Interconnection Networks Research Flow-level (INRFlow) Extensible Framework

License Information

This program is free software; you can redistribute it and/or modify it under the terms of the GNU General Public License as published by the Free Software Foundation; either version 2 of the License, or (at your option) any later version. This program is distributed in the hope that it will be useful, but WITHOUT ANY WARRANTY; without even the implied warranty of MERCHANTABILITY or FITNESS FOR A PARTICULAR PURPOSE. See the GNU General Public License for more details. You should have received a copy of the GNU General Public License along with this program; if not, write to the Free Software Foundation, Inc., 51 Franklin Street, Fifth Floor, Boston, MA 02110-1301, USA.

Release Version



In alphabetical order:

  • Alejandro Erickson
  • Abbas Kiasari
  • Javier Navaridas
  • Jose A. Pascual Saiz
  • Iain A. Stewart

Notice to users

Please contribute any developments you make on this software back to its original home.

Quick Start

From the code/main/ directory, you can compile INRFlow using 'make all' and then execute the binary with './build/bin/inrflow'. Modify inrflow.conf to change simulation parameters or override inrflow.conf from the command line. Example execution:

$ ./build/bin/inrflow topo=bcube_3_3 failure_rate=0.0  tpattern=alltoall generate_bfs=false compile_latex=false

The default configuration can be found in get_conf.c, at set_default_conf(). Output is written to .dat and .tex files in the directory the tool is executed, as well as to stdout.

Overview of INRFlow

INRFLow takes a network topology, routing algorithm(s), traffic patterns, and a number of link faults as input, and then outputs flow-level data for each link. It is currently optimised for research on large server-centric datacenter networks (DCNs) and relevant traffic patterns.

INRFlow can be extended by defining new families of topologies and their routing algorithms (e.g., src/knkstar/knkstar.c), and then making minimal changes to the main INRFlow file (src/inrflow/main.c) to let it know about the new topology.

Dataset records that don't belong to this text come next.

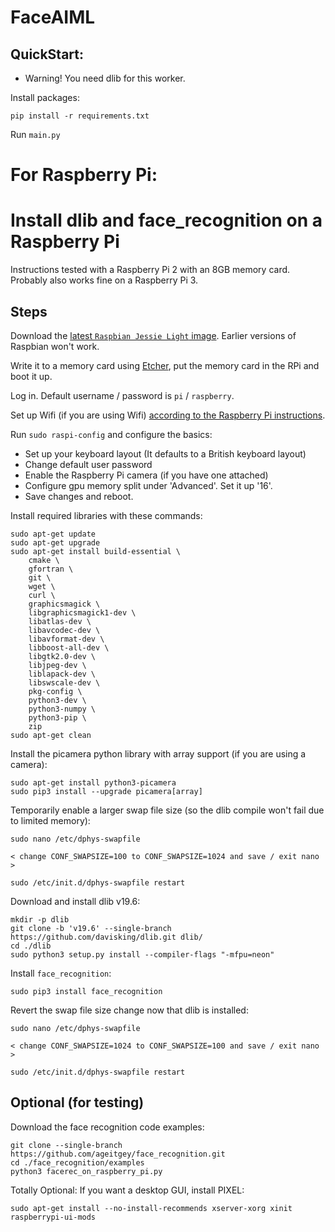 # FaceAIML
## QuickStart:
* Warning! You need dlib for this worker.

Install packages:

```pip install -r requirements.txt```

Run ```main.py```

# For Raspberry Pi:
# Install dlib and face_recognition on a Raspberry Pi

Instructions tested with a Raspberry Pi 2 with an 8GB memory card. Probably also works fine on a Raspberry Pi 3.

## Steps

Download the [latest `Raspbian Jessie Light` image](https://www.raspberrypi.org/downloads/raspbian/). Earlier versions of Raspbian won't work.

Write it to a memory card using [Etcher](https://etcher.io/), put the memory card in the RPi and boot it up. 

Log in. Default username / password is `pi` / `raspberry`.

Set up Wifi (if you are using Wifi) [according to the Raspberry Pi instructions](https://www.raspberrypi.org/documentation/configuration/wireless/wireless-cli.md).

Run `sudo raspi-config` and configure the basics:
- Set up your keyboard layout (It defaults to a British keyboard layout)
- Change default user password
- Enable the Raspberry Pi camera (if you have one attached)
- Configure gpu memory split under 'Advanced'. Set it up '16'.
- Save changes and reboot.

Install required libraries with these commands:
```
sudo apt-get update
sudo apt-get upgrade
sudo apt-get install build-essential \
    cmake \
    gfortran \
    git \
    wget \
    curl \
    graphicsmagick \
    libgraphicsmagick1-dev \
    libatlas-dev \
    libavcodec-dev \
    libavformat-dev \
    libboost-all-dev \
    libgtk2.0-dev \
    libjpeg-dev \
    liblapack-dev \
    libswscale-dev \
    pkg-config \
    python3-dev \
    python3-numpy \
    python3-pip \
    zip
sudo apt-get clean
```

Install the picamera python library with array support (if you are using a camera):
```
sudo apt-get install python3-picamera
sudo pip3 install --upgrade picamera[array]
```

Temporarily enable a larger swap file size (so the dlib compile won't fail due to limited memory):
```
sudo nano /etc/dphys-swapfile

< change CONF_SWAPSIZE=100 to CONF_SWAPSIZE=1024 and save / exit nano >

sudo /etc/init.d/dphys-swapfile restart
```

Download and install dlib v19.6:
```
mkdir -p dlib
git clone -b 'v19.6' --single-branch https://github.com/davisking/dlib.git dlib/
cd ./dlib
sudo python3 setup.py install --compiler-flags "-mfpu=neon"
```

Install `face_recognition`:
```
sudo pip3 install face_recognition
```

Revert the swap file size change now that dlib is installed:
```
sudo nano /etc/dphys-swapfile

< change CONF_SWAPSIZE=1024 to CONF_SWAPSIZE=100 and save / exit nano >

sudo /etc/init.d/dphys-swapfile restart
```

## Optional (for testing)

Download the face recognition code examples:
```
git clone --single-branch https://github.com/ageitgey/face_recognition.git
cd ./face_recognition/examples
python3 facerec_on_raspberry_pi.py
```

Totally Optional: If you want a desktop GUI, install PIXEL:

```
sudo apt-get install --no-install-recommends xserver-xorg xinit raspberrypi-ui-mods
```
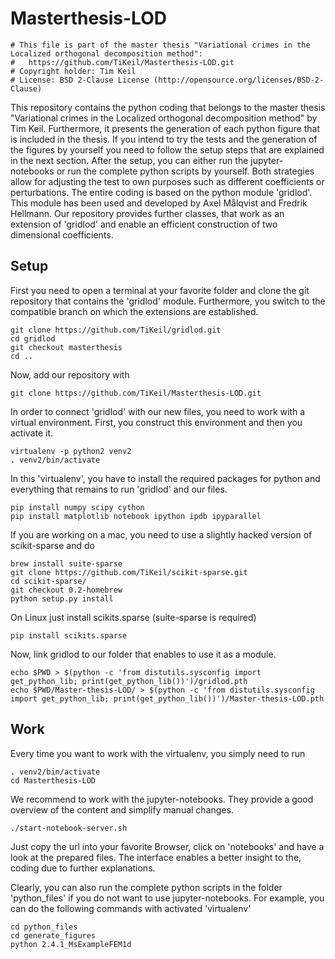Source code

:# Masterthesis-LOD

```
# This file is part of the master thesis "Variational crimes in the Localized orthogonal decomposition method":
#   https://github.com/TiKeil/Masterthesis-LOD.git
# Copyright holder: Tim Keil 
# License: BSD 2-Clause License (http://opensource.org/licenses/BSD-2-Clause)
```

This repository contains the python coding that belongs to the master thesis "Variational crimes in the Localized orthogonal decomposition method" by Tim Keil. Furthermore, it presents the generation of each python figure that is included in the thesis. If you intend to try the tests and the generation of the figures by yourself you need to follow the setup steps that are explained in the next section. After the setup, you can either run the jupyter-notebooks or run the complete python scripts by yourself. Both strategies allow for adjusting the test to own purposes such as different coefficients or perturbations.
The entire coding is based on the python module 'gridlod'. This module has been used and developed by Axel Målqvist and Fredrik Hellmann. Our repository provides further classes, that work as an extension of 'gridlod' and enable an efficient construction of two dimensional coefficients. 

## Setup

First you need to open a terminal at your favorite folder and clone the git repository that contains the 'gridlod' module. Furthermore, you switch to the compatible branch on which the extensions are established.

```
git clone https://github.com/TiKeil/gridlod.git
cd gridlod
git checkout masterthesis
cd ..
```

Now, add our repository with
``` 
git clone https://github.com/TiKeil/Masterthesis-LOD.git
```

In order to connect 'gridlod' with our new files, you need to work with a virtual environment. First, you construct this environment and then you activate it.

```
virtualenv -p python2 venv2
. venv2/bin/activate
```

In this 'virtualenv', you have to install the required packages for python and everything that remains to run 'gridlod' and our files. 

```
pip install numpy scipy cython 
pip install matplotlib notebook ipython ipdb ipyparallel
```

If you are working on a mac, you need to use a slightly hacked version of scikit-sparse and do

```
brew install suite-sparse
git clone https://github.com/TiKeil/scikit-sparse.git
cd scikit-sparse/
git checkout 0.2-homebrew
python setup.py install
```

On Linux just install scikits.sparse (suite-sparse is required)

```
pip install scikits.sparse
```

Now, link gridlod to our folder that enables to use it as a module.

```
echo $PWD > $(python -c 'from distutils.sysconfig import get_python_lib; print(get_python_lib())')/gridlod.pth
echo $PWD/Master-thesis-LOD/ > $(python -c 'from distutils.sysconfig import get_python_lib; print(get_python_lib())')/Master-thesis-LOD.pth
```

## Work

Every time you want to work with the virtualenv, you simply need to run 

```
. venv2/bin/activate
cd Masterthesis-LOD
```

We recommend to work with the jupyter-notebooks. They provide a good overview of the content and simplify manual changes.  

```
./start-notebook-server.sh
```

Just copy the url into your favorite Browser, click on 'notebooks' and have a look at the prepared files. The interface enables a better insight to the, coding due to further explanations.

Clearly, you can also run the complete python scripts in the folder 'python_files' if you do not want to use jupyter-notebooks. For example, you can do the following commands with activated 'virtualenv'

```
cd python_files
cd generate_figures
python 2.4.1_MsExampleFEM1d
```
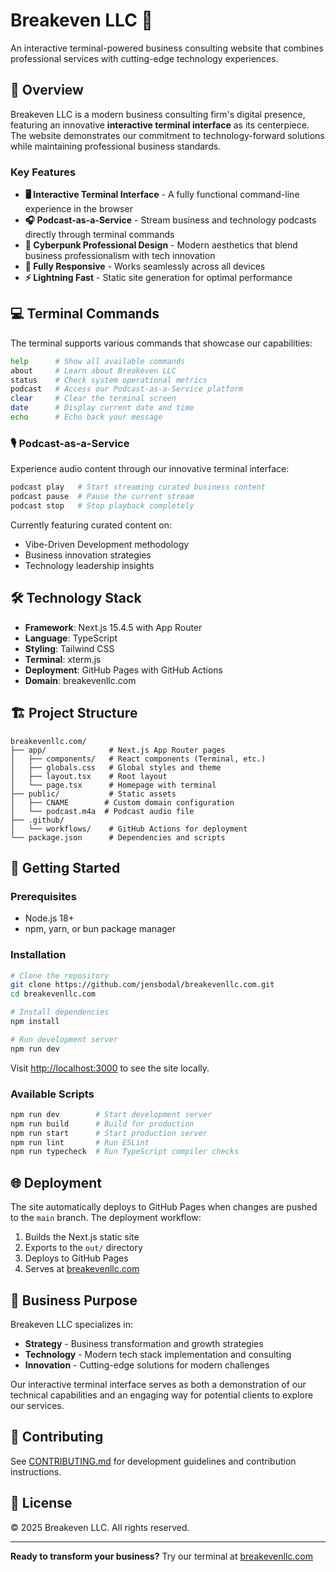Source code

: # Breakeven LLC 💼

An interactive terminal-powered business consulting website that combines professional services with cutting-edge technology experiences.

## 🚀 Overview

Breakeven LLC is a modern business consulting firm's digital presence, featuring an innovative **interactive terminal interface** as its centerpiece. The website demonstrates our commitment to technology-forward solutions while maintaining professional business standards.

### Key Features

- **🖥️ Interactive Terminal Interface** - A fully functional command-line experience in the browser
- **🎧 Podcast-as-a-Service** - Stream business and technology podcasts directly through terminal commands
- **🎨 Cyberpunk Professional Design** - Modern aesthetics that blend business professionalism with tech innovation
- **📱 Fully Responsive** - Works seamlessly across all devices
- **⚡ Lightning Fast** - Static site generation for optimal performance

## 💻 Terminal Commands

The terminal supports various commands that showcase our capabilities:

```bash
help      # Show all available commands
about     # Learn about Breakeven LLC
status    # Check system operational metrics
podcast   # Access our Podcast-as-a-Service platform
clear     # Clear the terminal screen
date      # Display current date and time
echo      # Echo back your message
```

### 🎙️ Podcast-as-a-Service

Experience audio content through our innovative terminal interface:

```bash
podcast play   # Start streaming curated business content
podcast pause  # Pause the current stream
podcast stop   # Stop playback completely
```

Currently featuring curated content on:
- Vibe-Driven Development methodology
- Business innovation strategies
- Technology leadership insights

## 🛠️ Technology Stack

- **Framework**: Next.js 15.4.5 with App Router
- **Language**: TypeScript
- **Styling**: Tailwind CSS
- **Terminal**: xterm.js
- **Deployment**: GitHub Pages with GitHub Actions
- **Domain**: breakevenllc.com

## 🏗️ Project Structure

```
breakevenllc.com/
├── app/              # Next.js App Router pages
│   ├── components/   # React components (Terminal, etc.)
│   ├── globals.css   # Global styles and theme
│   ├── layout.tsx    # Root layout
│   └── page.tsx      # Homepage with terminal
├── public/           # Static assets
│   ├── CNAME        # Custom domain configuration
│   └── podcast.m4a  # Podcast audio file
├── .github/          
│   └── workflows/    # GitHub Actions for deployment
└── package.json      # Dependencies and scripts
```

## 🚀 Getting Started

### Prerequisites

- Node.js 18+ 
- npm, yarn, or bun package manager

### Installation

```bash
# Clone the repository
git clone https://github.com/jensbodal/breakevenllc.com.git
cd breakevenllc.com

# Install dependencies
npm install

# Run development server
npm run dev
```

Visit [http://localhost:3000](http://localhost:3000) to see the site locally.

### Available Scripts

```bash
npm run dev        # Start development server
npm run build      # Build for production
npm run start      # Start production server
npm run lint       # Run ESLint
npm run typecheck  # Run TypeScript compiler checks
```

## 🌐 Deployment

The site automatically deploys to GitHub Pages when changes are pushed to the `main` branch. The deployment workflow:

1. Builds the Next.js static site
2. Exports to the `out/` directory
3. Deploys to GitHub Pages
4. Serves at [breakevenllc.com](https://breakevenllc.com)

## 🎯 Business Purpose

Breakeven LLC specializes in:

- **Strategy** - Business transformation and growth strategies
- **Technology** - Modern tech stack implementation and consulting
- **Innovation** - Cutting-edge solutions for modern challenges

Our interactive terminal interface serves as both a demonstration of our technical capabilities and an engaging way for potential clients to explore our services.

## 🤝 Contributing

See [CONTRIBUTING.md](CONTRIBUTING.md) for development guidelines and contribution instructions.

## 📄 License

© 2025 Breakeven LLC. All rights reserved.

---

**Ready to transform your business?** Try our terminal at [breakevenllc.com](https://breakevenllc.com)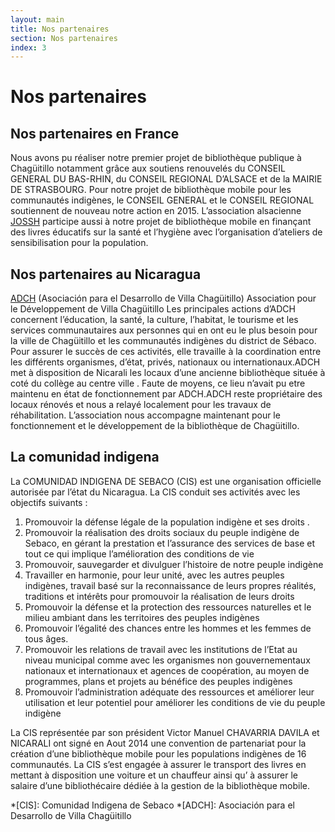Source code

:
 ```yaml
---
layout: main
title: Nos partenaires
section: Nos partenaires
index: 3
---
```


Nos partenaires
===============

Nos partenaires en France
-------------------------

Nous avons pu réaliser notre premier projet de bibliothèque publique à Chagüitillo notamment grâce aux soutiens renouvelés du CONSEIL GENERAL DU BAS-RHIN, du CONSEIL REGIONAL D’ALSACE et de la MAIRIE DE STRASBOURG.
Pour notre projet de bibliothèque mobile pour les communautés indigènes, le CONSEIL GENERAL et le CONSEIL REGIONAL soutiennent de nouveau notre action en 2015.
L’association alsacienne [JOSSH](www.jossh.fr) participe aussi à notre projet de bibliothèque mobile en finançant des livres éducatifs sur la santé et l’hygiène avec l’organisation d’ateliers de sensibilisation pour la population.

Nos partenaires au Nicaragua
----------------------------

[ADCH](http://www.adchchaguitillo.com) (Asociación para el Desarrollo de Villa Chagüitillo)
Association pour le Développement de Villa Chagüitillo
Les principales actions d’ADCH concernent l’éducation, la santé, la culture, l’habitat, le tourisme et les services communautaires aux personnes qui en ont eu le plus besoin pour la ville de Chagüitillo et les communautés indigènes du district de Sébaco. Pour assurer le succès de ces activités, elle travaille à la coordination entre les différents organismes, d’état, privés, nationaux ou internationaux.ADCH met à disposition de Nicarali les locaux d’une ancienne bibliothèque située à coté du collège au centre ville . Faute de moyens, ce lieu n’avait pu etre maintenu en état de fonctionnement par ADCH.ADCH reste propriétaire des locaux rénovés et nous a relayé localement pour les travaux de réhabilitation. L’association nous accompagne maintenant pour le fonctionnement et le développement de la bibliothèque de Chagüitillo.

La comunidad indigena
---------------------

La COMUNIDAD INDIGENA DE SEBACO (CIS) est une organisation officielle autorisée par l’état du Nicaragua.
La CIS conduit ses activités avec les objectifs suivants :

1.   Promouvoir la défense légale de la population indigène et ses droits .
2.   Promouvoir la réalisation des droits sociaux du peuple indigène de Sebaco, en gérant la prestation et l’assurance des services de base et tout ce qui implique l’amélioration des conditions de vie
3.   Promouvoir, sauvegarder et divulguer l’histoire de notre peuple indigène
4.   Travailler en harmonie, pour leur unité, avec les autres peuples indigènes, travail basé sur la reconnaissance de leurs propres réalités, traditions et intérêts pour promouvoir la réalisation de leurs droits
5.   Promouvoir la défense et la protection des ressources naturelles et le milieu ambiant dans les territoires des peuples indigènes
6.   Promouvoir l’égalité des chances entre les hommes et les femmes de tous âges.
7.   Promouvoir les relations de travail avec les institutions de l’Etat au niveau municipal comme avec les organismes non gouvernementaux nationaux et internationaux et agences de coopération, au moyen de programmes, plans et projets au bénéfice des peuples indigènes
8.   Promouvoir l’administration adéquate des ressources et améliorer leur utilisation et leur potentiel pour améliorer les conditions de vie du peuple indigène

La CIS représentée par son président Victor Manuel CHAVARRIA DAVILA et NICARALI ont signé en Aout 2014 une convention de partenariat pour la création d’une bibliothèque mobile pour les populations indigènes de 16 communautés.
La CIS s’est engagée à assurer le transport des livres en mettant à disposition une voiture et un chauffeur ainsi qu’ à assurer le salaire d’une bibliothécaire dédiée à la gestion de la bibliothèque mobile.

*[CIS]: Comunidad Indigena de Sebaco
*[ADCH]: Asociación para el Desarrollo de Villa Chagüitillo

See inrflow.conf for examples of accepted input formats, as well as the source code for the topology of you are interested in.

Outputs are written to column separated text files, as well as stdout and a latex file for convenience.

Release Version Information

  • V0.3.0 First release!
  • V0.4.0
    • Dynamic engine added.
    • INRFlow refactored
    • Optional stats and histograms, topology-side
    • New topologies HCN BCN (hcnbcn) and Generalized DCell and FiConn (gdcficonn)
    • New features in Jellyfish topology
    • Shift and Bisection traffic patterns
    • Time measuring infrastructure

INRFlow's Outputs Explained

Stats and histograms are written to .dat files, stamped with identifying information and the time of execution (so you are unlikely to overwrite anything). Both of these files are meant to be used with pgfplots (see pretty_plot.tex for examples.)

The same output, stats transposed, is also sent to stdout. Find some commented example stdout output below.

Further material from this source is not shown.